*EXERCISE:* Every line in the data below has to be repeated exactly; no picture belongs in the result.

*INFORMATION:*

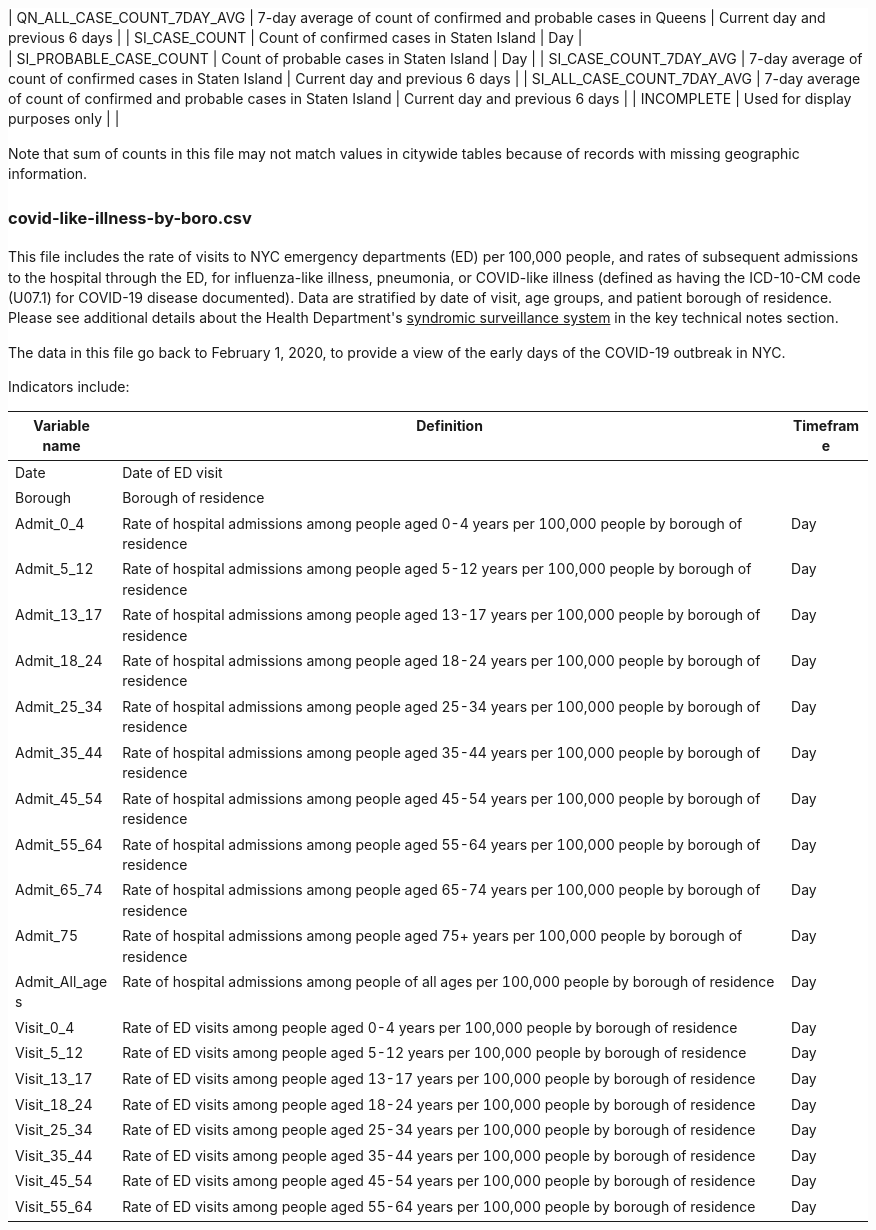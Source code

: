 | QN_ALL_CASE_COUNT_7DAY_AVG | 7-day average of count of confirmed and probable cases in Queens | Current day and previous 6 days |
| SI_CASE_COUNT | Count of confirmed cases in Staten Island | Day |  
| SI_PROBABLE_CASE_COUNT | Count of probable cases in Staten Island | Day | 
| SI_CASE_COUNT_7DAY_AVG | 7-day average of count of confirmed cases in Staten Island | Current day and previous 6 days | 
| SI_ALL_CASE_COUNT_7DAY_AVG | 7-day average of count of confirmed and probable cases in Staten Island | Current day and previous 6 days |
| INCOMPLETE | Used for display purposes only | | 

Note that sum of counts in this file may not match values in citywide tables because of records with missing geographic information.

### covid-like-illness-by-boro.csv

This file includes the rate of visits to NYC emergency departments (ED) per 100,000 people, and rates of subsequent admissions to the hospital through the ED, for influenza-like illness, pneumonia, or COVID-like illness (defined as having the ICD-10-CM code (U07.1) for COVID-19 disease documented). Data are stratified by date of visit, age groups, and patient borough of residence. Please see additional details about the Health Department's [syndromic surveillance system](https://github.com/nychealth/coronavirus-data#syndromic-surveillance) in the key technical notes section.  

The data in this file go back to February 1, 2020, to provide a view of the early days of the COVID-19 outbreak in NYC.

Indicators include: 

| Variable name | Definition | Timeframe | 
|---------------------|---------------|----------------| 
| Date | Date of ED visit | |    
| Borough | Borough of residence | |    
| Admit_0_4 | Rate of hospital admissions among people aged 0-4 years per 100,000 people by borough of residence | Day | 
| Admit_5_12 | Rate of hospital admissions among people aged 5-12 years per 100,000 people by borough of residence | Day | 
| Admit_13_17 | Rate of hospital admissions among people aged 13-17 years per 100,000 people by borough of residence | Day | 
| Admit_18_24 | Rate of hospital admissions among people aged 18-24 years per 100,000 people by borough of residence | Day | 
| Admit_25_34| Rate of hospital admissions among people aged 25-34 years per 100,000 people by borough of residence | Day | 
| Admit_35_44| Rate of hospital admissions among people aged 35-44 years per 100,000 people by borough of residence | Day | 
| Admit_45_54 | Rate of hospital admissions among people aged 45-54 years per 100,000 people by borough of residence | Day | 
| Admit_55_64 | Rate of hospital admissions among people aged 55-64 years per 100,000 people by borough of residence | Day | 
| Admit_65_74 | Rate of hospital admissions among people aged 65-74 years per 100,000 people by borough of residence | Day | 
| Admit_75 | Rate of hospital admissions among people aged 75+ years per 100,000 people by borough of residence | Day | 
| Admit_All_ages | Rate of hospital admissions among people of all ages per 100,000 people by borough of residence | Day |    			           
| Visit_0_4 | Rate of ED visits among people aged 0-4 years per 100,000 people by borough of residence | Day | 
| Visit_5_12| Rate of ED visits among people aged 5-12 years per 100,000 people by borough of residence | Day | 
| Visit_13_17 | Rate of ED visits among people aged 13-17 years per 100,000 people by borough of residence | Day | 
| Visit_18_24 | Rate of ED visits among people aged 18-24 years per 100,000 people by borough of residence | Day | 
| Visit_25_34 | Rate of ED visits among people aged 25-34 years per 100,000 people by borough of residence | Day | 
| Visit_35_44 | Rate of ED visits among people aged 35-44 years per 100,000 people by borough of residence | Day | 
| Visit_45_54 | Rate of ED visits among people aged 45-54 years per 100,000 people by borough of residence | Day | 
| Visit_55_64 | Rate of ED visits among people aged 55-64 years per 100,000 people by borough of residence | Day |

*WRITTEN RESPONSE:*
Source code

: | QN_ALL_CASE_COUNT_7DAY_AVG | 7-day average of count of confirmed and probable cases in Queens | Current day and previous 6 days |
| SI_CASE_COUNT | Count of confirmed cases in Staten Island | Day |  
| SI_PROBABLE_CASE_COUNT | Count of probable cases in Staten Island | Day | 
| SI_CASE_COUNT_7DAY_AVG | 7-day average of count of confirmed cases in Staten Island | Current day and previous 6 days | 
| SI_ALL_CASE_COUNT_7DAY_AVG | 7-day average of count of confirmed and probable cases in Staten Island | Current day and previous 6 days |
| INCOMPLETE | Used for display purposes only | | 

Note that sum of counts in this file may not match values in citywide tables because of records with missing geographic information.

### covid-like-illness-by-boro.csv

This file includes the rate of visits to NYC emergency departments (ED) per 100,000 people, and rates of subsequent admissions to the hospital through the ED, for influenza-like illness, pneumonia, or COVID-like illness (defined as having the ICD-10-CM code (U07.1) for COVID-19 disease documented). Data are stratified by date of visit, age groups, and patient borough of residence. Please see additional details about the Health Department's [syndromic surveillance system](https://github.com/nychealth/coronavirus-data#syndromic-surveillance) in the key technical notes section.  

The data in this file go back to February 1, 2020, to provide a view of the early days of the COVID-19 outbreak in NYC.

Indicators include: 

| Variable name | Definition | Timeframe | 
|---------------------|---------------|----------------| 
| Date | Date of ED visit | |    
| Borough | Borough of residence | |    
| Admit_0_4 | Rate of hospital admissions among people aged 0-4 years per 100,000 people by borough of residence | Day | 
| Admit_5_12 | Rate of hospital admissions among people aged 5-12 years per 100,000 people by borough of residence | Day | 
| Admit_13_17 | Rate of hospital admissions among people aged 13-17 years per 100,000 people by borough of residence | Day | 
| Admit_18_24 | Rate of hospital admissions among people aged 18-24 years per 100,000 people by borough of residence | Day | 
| Admit_25_34| Rate of hospital admissions among people aged 25-34 years per 100,000 people by borough of residence | Day | 
| Admit_35_44| Rate of hospital admissions among people aged 35-44 years per 100,000 people by borough of residence | Day | 
| Admit_45_54 | Rate of hospital admissions among people aged 45-54 years per 100,000 people by borough of residence | Day | 
| Admit_55_64 | Rate of hospital admissions among people aged 55-64 years per 100,000 people by borough of residence | Day | 
| Admit_65_74 | Rate of hospital admissions among people aged 65-74 years per 100,000 people by borough of residence | Day | 
| Admit_75 | Rate of hospital admissions among people aged 75+ years per 100,000 people by borough of residence | Day | 
| Admit_All_ages | Rate of hospital admissions among people of all ages per 100,000 people by borough of residence | Day |    			           
| Visit_0_4 | Rate of ED visits among people aged 0-4 years per 100,000 people by borough of residence | Day | 
| Visit_5_12| Rate of ED visits among people aged 5-12 years per 100,000 people by borough of residence | Day | 
| Visit_13_17 | Rate of ED visits among people aged 13-17 years per 100,000 people by borough of residence | Day | 
| Visit_18_24 | Rate of ED visits among people aged 18-24 years per 100,000 people by borough of residence | Day | 
| Visit_25_34 | Rate of ED visits among people aged 25-34 years per 100,000 people by borough of residence | Day | 
| Visit_35_44 | Rate of ED visits among people aged 35-44 years per 100,000 people by borough of residence | Day | 
| Visit_45_54 | Rate of ED visits among people aged 45-54 years per 100,000 people by borough of residence | Day | 
| Visit_55_64 | Rate of ED visits among people aged 55-64 years per 100,000 people by borough of residence | Day |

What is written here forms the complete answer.